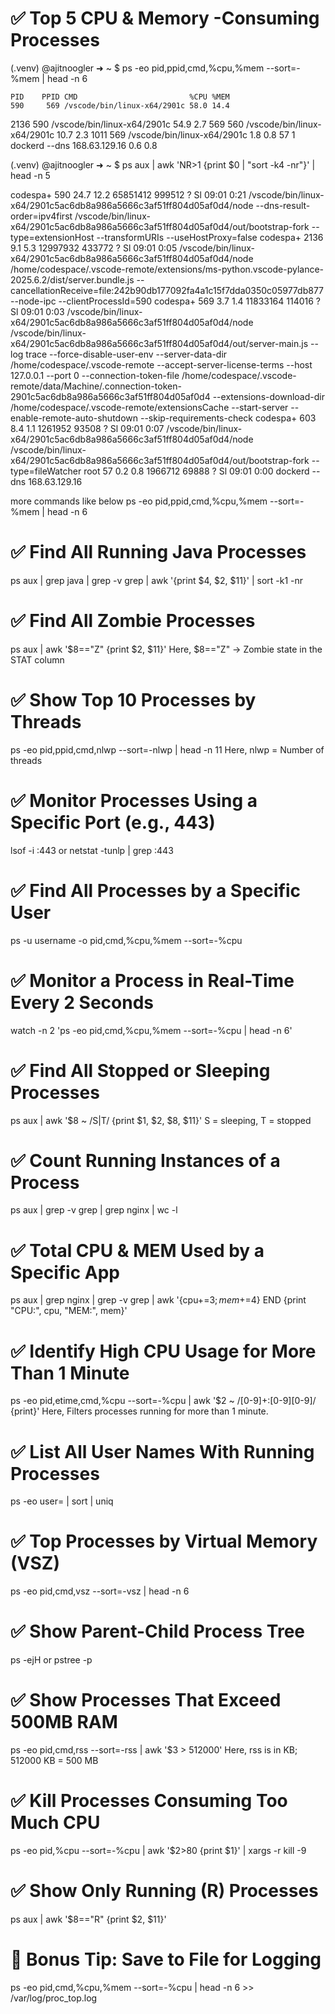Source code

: # ✅ Top 5 CPU & Memory -Consuming Processes

(.venv) @ajitnoogler ➜ ~ $  ps -eo pid,ppid,cmd,%cpu,%mem --sort=-%mem | head -n 6

    PID    PPID CMD                         %CPU %MEM
    590     569 /vscode/bin/linux-x64/2901c 58.0 14.4
   2136     590 /vscode/bin/linux-x64/2901c 54.9  2.7
    569     560 /vscode/bin/linux-x64/2901c 10.7  2.3
   1011     569 /vscode/bin/linux-x64/2901c  1.8  0.8
     57       1 dockerd --dns 168.63.129.16  0.6  0.8



(.venv) @ajitnoogler ➜ ~ $ ps aux | awk 'NR>1 {print $0 | "sort -k4 -nr"}' | head -n 5

codespa+     590 24.7 12.2 65851412 999512 ?     Sl   09:01   0:21 /vscode/bin/linux-x64/2901c5ac6db8a986a5666c3af51ff804d05af0d4/node --dns-result-order=ipv4first /vscode/bin/linux-x64/2901c5ac6db8a986a5666c3af51ff804d05af0d4/out/bootstrap-fork --type=extensionHost --transformURIs --useHostProxy=false
codespa+    2136  9.1  5.3 12997932 433772 ?     Sl   09:01   0:05 /vscode/bin/linux-x64/2901c5ac6db8a986a5666c3af51ff804d05af0d4/node /home/codespace/.vscode-remote/extensions/ms-python.vscode-pylance-2025.6.2/dist/server.bundle.js --cancellationReceive=file:242b90db177092fa4a1c15f7dda0350c05977db877 --node-ipc --clientProcessId=590
codespa+     569  3.7  1.4 11833164 114016 ?     Sl   09:01   0:03 /vscode/bin/linux-x64/2901c5ac6db8a986a5666c3af51ff804d05af0d4/node /vscode/bin/linux-x64/2901c5ac6db8a986a5666c3af51ff804d05af0d4/out/server-main.js --log trace --force-disable-user-env --server-data-dir /home/codespace/.vscode-remote --accept-server-license-terms --host 127.0.0.1 --port 0 --connection-token-file /home/codespace/.vscode-remote/data/Machine/.connection-token-2901c5ac6db8a986a5666c3af51ff804d05af0d4 --extensions-download-dir /home/codespace/.vscode-remote/extensionsCache --start-server  --enable-remote-auto-shutdown --skip-requirements-check
codespa+     603  8.4  1.1 1261952 93508 ?       Sl   09:01   0:07 /vscode/bin/linux-x64/2901c5ac6db8a986a5666c3af51ff804d05af0d4/node /vscode/bin/linux-x64/2901c5ac6db8a986a5666c3af51ff804d05af0d4/out/bootstrap-fork --type=fileWatcher
root          57  0.2  0.8 1966712 69888 ?       Sl   09:01   0:00 dockerd --dns 168.63.129.16



more commands like below
ps -eo pid,ppid,cmd,%cpu,%mem --sort=-%mem | head -n 6 


# ✅ Find All Running Java Processes
ps aux | grep java | grep -v grep | awk '{print $4, $2, $11}' | sort -k1 -nr

# ✅ Find All Zombie Processes
ps aux | awk '$8=="Z" {print $2, $11}'
Here, $8=="Z" → Zombie state in the STAT column

# ✅  Show Top 10 Processes by Threads
ps -eo pid,ppid,cmd,nlwp --sort=-nlwp | head -n 11
Here, nlwp = Number of threads

# ✅ Monitor Processes Using a Specific Port (e.g., 443)
lsof -i :443  or  netstat -tunlp | grep :443

# ✅ Find All Processes by a Specific User
ps -u username -o pid,cmd,%cpu,%mem --sort=-%cpu

# ✅ Monitor a Process in Real-Time Every 2 Seconds
watch -n 2 'ps -eo pid,cmd,%cpu,%mem --sort=-%cpu | head -n 6'

# ✅ Find All Stopped or Sleeping Processes
ps aux | awk '$8 ~ /S|T/ {print $1, $2, $8, $11}'
S = sleeping, T = stopped

# ✅ Count Running Instances of a Process
ps aux | grep -v grep | grep nginx | wc -l

# ✅ Total CPU & MEM Used by a Specific App
ps aux | grep nginx | grep -v grep | awk '{cpu+=$3; mem+=$4} END {print "CPU:", cpu, "MEM:", mem}'

# ✅ Identify High CPU Usage for More Than 1 Minute
ps -eo pid,etime,cmd,%cpu --sort=-%cpu | awk '$2 ~ /[0-9]+:[0-9][0-9]/ {print}'
Here, Filters processes running for more than 1 minute.

# ✅ List All User Names With Running Processes
ps -eo user= | sort | uniq

# ✅ Top Processes by Virtual Memory (VSZ)
ps -eo pid,cmd,vsz --sort=-vsz | head -n 6

# ✅ Show Parent-Child Process Tree
ps -ejH or pstree -p

# ✅ Show Processes That Exceed 500MB RAM
ps -eo pid,cmd,rss --sort=-rss | awk '$3 > 512000'
Here, rss is in KB; 512000 KB = 500 MB

# ✅ Kill Processes Consuming Too Much CPU
ps -eo pid,%cpu --sort=-%cpu | awk '$2>80 {print $1}' | xargs -r kill -9

# ✅ Show Only Running (R) Processes
ps aux | awk '$8=="R" {print $2, $11}'

# 🔧 Bonus Tip: Save to File for Logging
ps -eo pid,cmd,%cpu,%mem --sort=-%cpu | head -n 6 >> /var/log/proc_top.log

──────────────────────────────

▶ [INSTRUCTIONS FOR THE TASK]: Go through the data and gather every line that holds "Show".

▶ [REPLY]:
# ✅  Show Top 10 Processes by Threads
# ✅ Show Parent-Child Process Tree
# ✅ Show Processes That Exceed 500MB RAM
# ✅ Show Only Running (R) Processes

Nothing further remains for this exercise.